# 11.2: Two angles of a triangle

- Page ID
- 23648

In this section we will prove a weaker form of Theorem 7.4.1 which holds in any neutral plane.

Theorem \(\PageIndex{1}\)

Let \(\triangle ABC\) be a nondegenerate triangle in the neutral plane. Then

\(|\measuredangle CAB| + |\measuredangle ABC| < \pi.\)

Note that according to Theorem 3.3.1, the angles \(ABC, BCA\), and \(CAB\) have the same sign. Therefore, in the Euclidean plane the theorem follows immediately from Theorem 7.4.1.

**Proof**-
Let \(X\) be the reflection of \(C\) across the midpoint \(M\) of \([AB]\). By Proposition 7.2.1 \(\measuredangle BAX = \measuredangle ABC\) and therefore

\[\measuredangle CAX \equiv \measuredangle CAB + \measuredangle ABC.\]

Since \([BM]\) and \([MX]\) do not intersect \((CA)\), the points \(B\), \(M\), and \(X\) lie on the same side of \((CA)\). Therefore the angles \(CAB\) and \(CAX\) have the same sign. By Theorem 3.3.1, the angles \(CAB, ABC\) have the same sign; that is all angles in 11.2.1 have the same sign.

Note that \(\measuredangle CAX \not\equiv \pi\), otherwise \(X\) would lie on \((AC)\).
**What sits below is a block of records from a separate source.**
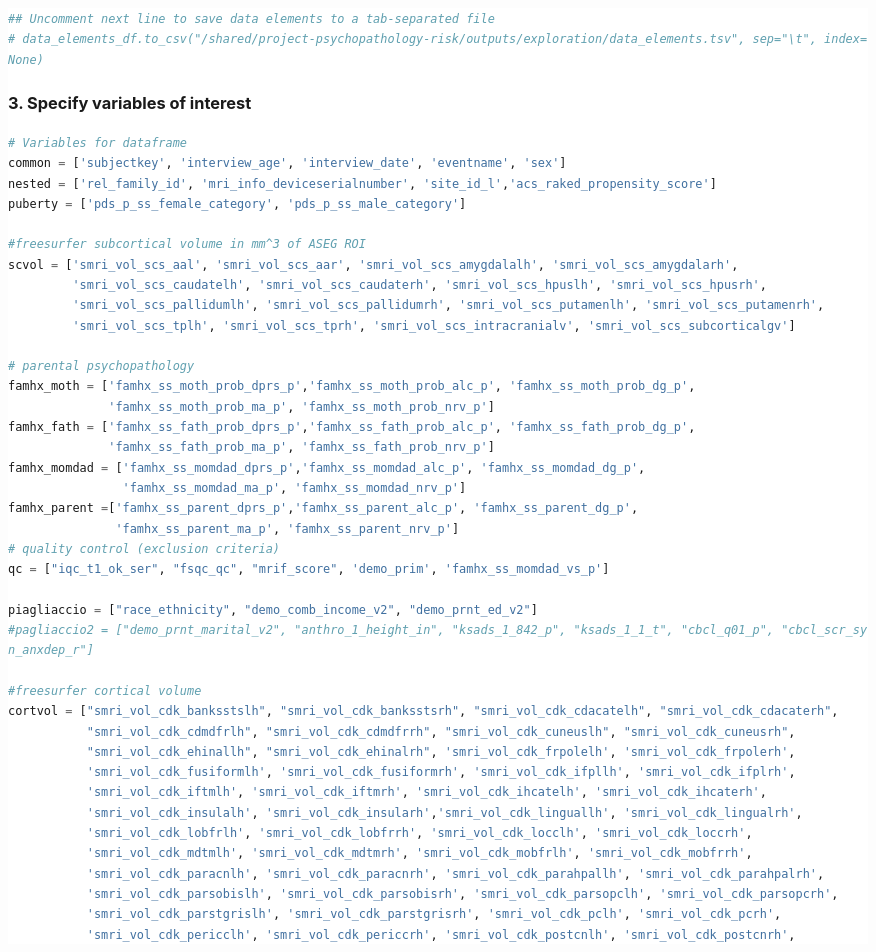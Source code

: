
 ```python
## Uncomment next line to save data elements to a tab-separated file
# data_elements_df.to_csv("/shared/project-psychopathology-risk/outputs/exploration/data_elements.tsv", sep="\t", index=None)
```
### 3. Specify variables of interest

```python
# Variables for dataframe
common = ['subjectkey', 'interview_age', 'interview_date', 'eventname', 'sex']
nested = ['rel_family_id', 'mri_info_deviceserialnumber', 'site_id_l','acs_raked_propensity_score']
puberty = ['pds_p_ss_female_category', 'pds_p_ss_male_category']

#freesurfer subcortical volume in mm^3 of ASEG ROI
scvol = ['smri_vol_scs_aal', 'smri_vol_scs_aar', 'smri_vol_scs_amygdalalh', 'smri_vol_scs_amygdalarh', 
         'smri_vol_scs_caudatelh', 'smri_vol_scs_caudaterh', 'smri_vol_scs_hpuslh', 'smri_vol_scs_hpusrh', 
         'smri_vol_scs_pallidumlh', 'smri_vol_scs_pallidumrh', 'smri_vol_scs_putamenlh', 'smri_vol_scs_putamenrh',
         'smri_vol_scs_tplh', 'smri_vol_scs_tprh', 'smri_vol_scs_intracranialv', 'smri_vol_scs_subcorticalgv']

# parental psychopathology 
famhx_moth = ['famhx_ss_moth_prob_dprs_p','famhx_ss_moth_prob_alc_p', 'famhx_ss_moth_prob_dg_p', 
              'famhx_ss_moth_prob_ma_p', 'famhx_ss_moth_prob_nrv_p']
famhx_fath = ['famhx_ss_fath_prob_dprs_p','famhx_ss_fath_prob_alc_p', 'famhx_ss_fath_prob_dg_p', 
              'famhx_ss_fath_prob_ma_p', 'famhx_ss_fath_prob_nrv_p']
famhx_momdad = ['famhx_ss_momdad_dprs_p','famhx_ss_momdad_alc_p', 'famhx_ss_momdad_dg_p', 
                'famhx_ss_momdad_ma_p', 'famhx_ss_momdad_nrv_p']
famhx_parent =['famhx_ss_parent_dprs_p','famhx_ss_parent_alc_p', 'famhx_ss_parent_dg_p', 
               'famhx_ss_parent_ma_p', 'famhx_ss_parent_nrv_p']
# quality control (exclusion criteria)
qc = ["iqc_t1_ok_ser", "fsqc_qc", "mrif_score", 'demo_prim', 'famhx_ss_momdad_vs_p']

piagliaccio = ["race_ethnicity", "demo_comb_income_v2", "demo_prnt_ed_v2"]
#pagliaccio2 = ["demo_prnt_marital_v2", "anthro_1_height_in", "ksads_1_842_p", "ksads_1_1_t", "cbcl_q01_p", "cbcl_scr_syn_anxdep_r"]

#freesurfer cortical volume
cortvol = ["smri_vol_cdk_banksstslh", "smri_vol_cdk_banksstsrh", "smri_vol_cdk_cdacatelh", "smri_vol_cdk_cdacaterh", 
           "smri_vol_cdk_cdmdfrlh", "smri_vol_cdk_cdmdfrrh", "smri_vol_cdk_cuneuslh", "smri_vol_cdk_cuneusrh", 
           "smri_vol_cdk_ehinallh", "smri_vol_cdk_ehinalrh", 'smri_vol_cdk_frpolelh', 'smri_vol_cdk_frpolerh', 
           'smri_vol_cdk_fusiformlh', 'smri_vol_cdk_fusiformrh', 'smri_vol_cdk_ifpllh', 'smri_vol_cdk_ifplrh', 
           'smri_vol_cdk_iftmlh', 'smri_vol_cdk_iftmrh', 'smri_vol_cdk_ihcatelh', 'smri_vol_cdk_ihcaterh',
           'smri_vol_cdk_insulalh', 'smri_vol_cdk_insularh','smri_vol_cdk_linguallh', 'smri_vol_cdk_lingualrh', 
           'smri_vol_cdk_lobfrlh', 'smri_vol_cdk_lobfrrh', 'smri_vol_cdk_locclh', 'smri_vol_cdk_loccrh',
           'smri_vol_cdk_mdtmlh', 'smri_vol_cdk_mdtmrh', 'smri_vol_cdk_mobfrlh', 'smri_vol_cdk_mobfrrh',
           'smri_vol_cdk_paracnlh', 'smri_vol_cdk_paracnrh', 'smri_vol_cdk_parahpallh', 'smri_vol_cdk_parahpalrh', 
           'smri_vol_cdk_parsobislh', 'smri_vol_cdk_parsobisrh', 'smri_vol_cdk_parsopclh', 'smri_vol_cdk_parsopcrh', 
           'smri_vol_cdk_parstgrislh', 'smri_vol_cdk_parstgrisrh', 'smri_vol_cdk_pclh', 'smri_vol_cdk_pcrh', 
           'smri_vol_cdk_pericclh', 'smri_vol_cdk_periccrh', 'smri_vol_cdk_postcnlh', 'smri_vol_cdk_postcnrh', 
```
Therefore the identity 11.2.1 implies that

\(|\measuredangle CAB|+|\measuredangle ABC|=|\measuredangle CAX| < \pi.\)

Exercise \(\PageIndex{1}\)

Assume \(A,B,C\), and \(D\) are points in a neutral plane such that

\(2 \cdot \measuredangle ABC + 2 \cdot \measuredangle BCD \equiv 0.\)
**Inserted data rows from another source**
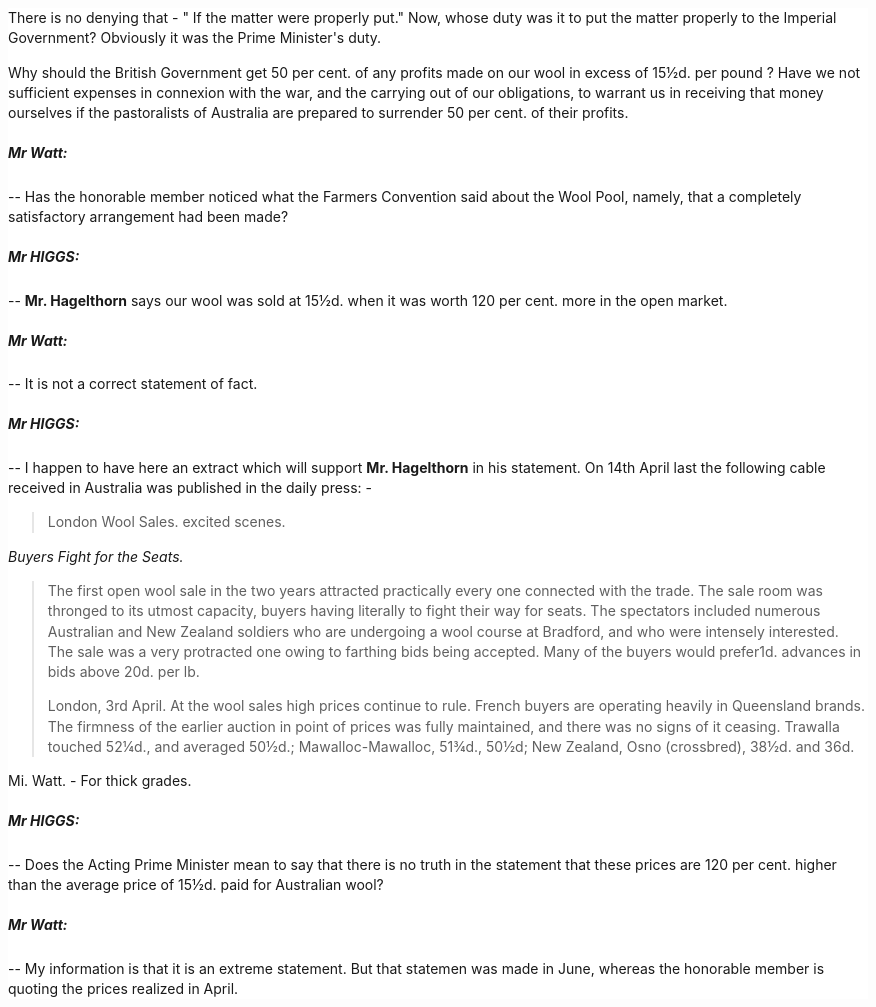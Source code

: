 There is no denying that - " If the matter were properly put." Now, whose duty was it to put the matter properly to the Imperial Government? Obviously it was the Prime Minister's duty. 

Why should the British Government get 50 per cent. of any profits made on our wool in excess of 15½d. per pound ? Have we not sufficient expenses in connexion with the war, and the carrying out of our obligations, to warrant us in receiving that money ourselves if the pastoralists of Australia are prepared to surrender 50 per cent. of their profits. 

##### Mr Watt:

-- Has the honorable member noticed what the Farmers Convention said about the Wool Pool, namely, that a completely satisfactory arrangement had been made? 

##### Mr HIGGS:

--  **Mr. Hagelthorn**  says our wool was sold at 15½d. when it was worth 120 per cent. more in the open market. 

##### Mr Watt:

-- It is not a correct statement of fact. 

##### Mr HIGGS:

-- I happen to have here an extract which will support  **Mr. Hagelthorn**  in his statement. On 14th April last the following cable received in Australia was published in the daily press: - 

  >London Wool Sales. excited scenes. 
  >
  >
 *Buyers Fight for the Seats.* 

  >
  >The first open wool sale in the two years attracted practically every one connected with the trade. The sale room was thronged to its utmost capacity, buyers having literally to fight their way for seats. The spectators included numerous Australian and New Zealand soldiers who are undergoing a wool course at Bradford, and who were intensely interested. The sale was a very protracted one owing to farthing bids being accepted. Many of the buyers would prefer1d. advances in bids above 20d. per lb. 
  >
  >London, 3rd April. At the wool sales high prices continue to rule. French buyers are operating heavily in Queensland brands. The firmness of the earlier auction in point of prices was fully maintained, and there was no signs of it ceasing. Trawalla touched 52¼d., and averaged 50½d.; Mawalloc-Mawalloc, 51¾d., 50½d; New Zealand, Osno (crossbred), 38½d. and 36d. 

Mi. Watt. - For thick grades. 

##### Mr HIGGS:

-- Does the Acting Prime Minister mean to say that there is no truth in the statement that these prices are 120 per cent. higher than the average price of 15½d. paid for Australian wool? 

##### Mr Watt:

-- My information is that it is an extreme statement. But that statemen was made in June, whereas the honorable member is quoting the prices realized in April.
Show that \((AB)\parallel (CD)\).

Note that one cannot apply the transversal property (Theorem 7.3.1)

**Hint**-
Arguing by contradiction, assume \(2 \cdot (\measuredangle ABC + \measuredangle BCD) \equiv 0\), but \((AB) \nparallel (CD)\). Let \(Z\) be the point of intersection of \((AB)\) and \((CD)\).

Note that \(2 \cdot \measuredangle ABC \equiv 2 \cdot \measuredangle ZBC\), and \(2 \cdot \measuredangle BCD \equiv 2 \cdot \measuredangle BCZ\).

Apply Proposition \(\PageIndex{1}\) to \(\triangle ZBC\) and try to arrive at a contradiction.

Exercise \(\PageIndex{2}\)

Prove the side-angle-angle congruence condition in the neutral geometry.

In other words, let \(ABC\) and \(A'B'C'\) be two triangles in a neutral plane; suppose that \(\triangle A'B'C'\) is nondegenerate. Show that \(\triangle ABC \cong \triangle A'B'C'\) if

\(AB = A'B'\), \(\measuredangle ABC = \pm \measuredangle A'B'C'\) and \(\measuredangle BCA = \pm \measuredangle B'C'A'.\)

**Hint**-
Let \(C'' \in [B'C')\) be the point such that \(B'C'' = BC\).

Note that by SAS, \(\triangle ABC \cong \triangle A'B'C''\). Conclude that \(\measuredangle B'C'A' = \measuredangle B'C''A'\).

Therefore, it is sufficient to show that \(C'' = C'\). If \(C' \ne C''\) apply Proposition \(\PageIndex{1}\) to \(\triangle A'C'C''\) and try to arrive at a contradiction.

Note that in the Euclidean plane, the above exercise follows from ASA and the theorem on the sum of angles of a triangle (Theorem 7.4.1). However, Theorem 7.4.1 cannot be used here, since its proof uses Axiom V. Later (Theorem 13.1.1) we will show that Theorem 7.4.1 does not hold in a neutral plane.

Exercise \(\PageIndex{3}\)

Assume that the point \(D\) lies between the vertices \(A\) and \(B\) of \(\triangle ABC\) in a neutral plane. Show that

\(CD < CA\) or \(CD < CB\).

**Hint**-
Use Exercise 5.2.2 and Proposition \(\PageIndex{1}\).

Alternatively, use the same argument as in the solution of Exercise 5.6.1.